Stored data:
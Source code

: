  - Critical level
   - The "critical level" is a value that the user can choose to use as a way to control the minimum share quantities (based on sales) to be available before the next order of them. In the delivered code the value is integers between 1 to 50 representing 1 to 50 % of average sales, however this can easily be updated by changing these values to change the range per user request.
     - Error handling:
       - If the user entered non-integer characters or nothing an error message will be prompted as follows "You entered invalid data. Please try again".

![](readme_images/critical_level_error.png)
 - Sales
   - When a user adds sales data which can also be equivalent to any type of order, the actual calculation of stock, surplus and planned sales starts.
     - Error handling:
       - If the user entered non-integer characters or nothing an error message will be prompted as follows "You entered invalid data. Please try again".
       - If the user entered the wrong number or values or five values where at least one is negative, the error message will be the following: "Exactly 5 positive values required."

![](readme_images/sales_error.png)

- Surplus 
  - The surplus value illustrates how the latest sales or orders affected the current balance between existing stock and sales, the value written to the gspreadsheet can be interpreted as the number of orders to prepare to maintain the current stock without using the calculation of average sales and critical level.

> **WORK REQUIRED**: Find the string "between" in the entries above. Copy each line where it occurs.

> **RESPONSE TO THE EXERCISE**:
   - The "critical level" is a value that the user can choose to use as a way to control the minimum share quantities (based on sales) to be available before the next order of them. In the delivered code the value is integers between 1 to 50 representing 1 to 50 % of average sales, however this can easily be updated by changing these values to change the range per user request.
  - The surplus value illustrates how the latest sales or orders affected the current balance between existing stock and sales, the value written to the gspreadsheet can be interpreted as the number of orders to prepare to maintain the current stock without using the calculation of average sales and critical level.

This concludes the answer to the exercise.